AMNA IJAZ, Kaitlyn J. Suski, Zezhen Cheng, Yuzhi Chen, Gourihar Kulkarni, Sijia Liu, Tania Gautam, ManishKumar Shrivastava, Jerome Fast, John Shilling, Swarup China, Alla Zelenyuk, Pacific Northwest National Laboratory

     Abstract Number: 524
     Working Group: Carbonaceous Aerosols

Abstract
The Pacific Northwestern US and Southwest Canada experienced extensive wildfires from mid-August through September 2017, offering a unique opportunity to study wildfire-influenced aerosol.
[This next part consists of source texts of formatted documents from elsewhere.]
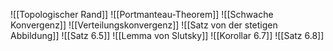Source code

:![[Topologischer Rand]]
![[Portmanteau-Theorem]]
![[Schwache Konvergenz]]
![[Verteilungskonvergenz]]
![[Satz von der stetigen Abbildung]]
![[Satz 6.5]]
![[Lemma von Slutsky]]
![[Korollar 6.7]]
![[Satz 6.8]]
Using complementary techniques, including a miniature single particle mass spectrometer, miniSPLAT, and a high-resolution aerosol mass spectrometer, HR-ToF AMS, we conducted a comprehensive investigation into the chemical composition and physical properties of sub-micron aerosol, focusing particularly on tar balls. We demonstrate that the wildfire-influenced plumes sampled here featured PM₁ loadings of ~60 µg/m³, with aerosol being mainly carbonaceous and spherical, consistent with their microscopic images. This aerosol presented diameters ranging from 100 to 400 nm and densities between 1.35 and 1.45 g/cm³. Despite the predominantly organic and aged nature of aerosol, as revealed by the HR-ToF AMS, miniSPLAT identified eight distinct particle types with varying internal compositions of elemental carbon, potassium-related species, oxygenated organics, and polyaromatic hydrocarbons (PAHs). Notably, PAH-containing particle types were associated with larger sizes, i.e., d_va > 300 nm, and were prevalent on the most polluted days. These particles were remarkably stable, retaining approximately 90% of their volume after 24 hours under both dry and humid conditions, indicating low volatility and high viscosity. The persistence of PAHs within these highly viscous particles suggests potentially extended atmospheric lifetimes and environmental impacts. Our findings provide insights into the complex physicochemical nature of wildfire-influenced aerosol and reveal that tar balls exhibit significant particle-to-particle chemical diversity that may influence their impact on radiation and clouds, as well as environmental fate.